= Work to complete =
Please work out how many lines below contain the word "LinearFade", and reply with only that number.

= Supplied entries =
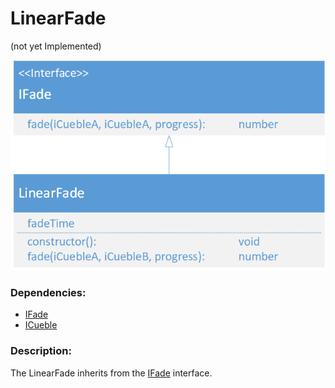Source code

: # LinearFade
(not yet Implemented)  

![LinearFade](./assets/20180419_LinearFade_v1.png)

### Dependencies:  
- [IFade](./IFade.md)
- [ICueble](./ICueble.md)

### Description:
The LinearFade inherits from the [IFade](./IFade.md) interface.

= Output for this task =
3